◆ **Dataset**
■ ■ ■ ■ ■ ■ ■

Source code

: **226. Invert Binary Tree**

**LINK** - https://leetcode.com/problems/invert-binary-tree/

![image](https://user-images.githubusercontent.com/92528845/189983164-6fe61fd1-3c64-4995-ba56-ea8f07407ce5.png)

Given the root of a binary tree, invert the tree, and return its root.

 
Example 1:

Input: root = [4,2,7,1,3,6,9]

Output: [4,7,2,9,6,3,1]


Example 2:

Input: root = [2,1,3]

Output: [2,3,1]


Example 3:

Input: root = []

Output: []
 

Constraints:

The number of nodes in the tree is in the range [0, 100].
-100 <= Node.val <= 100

■ ■ ■ ■ ■ ■ ■

◆ **Instructions for the task**
Nothing but the lines from the line that contains "Input: root = []" to the last line of the records above should appear in the answer; please copy them exactly.

◆ **Written solution**
Input: root = []

Output: []
 

Constraints:

The number of nodes in the tree is in the range [0, 100].
-100 <= Node.val <= 100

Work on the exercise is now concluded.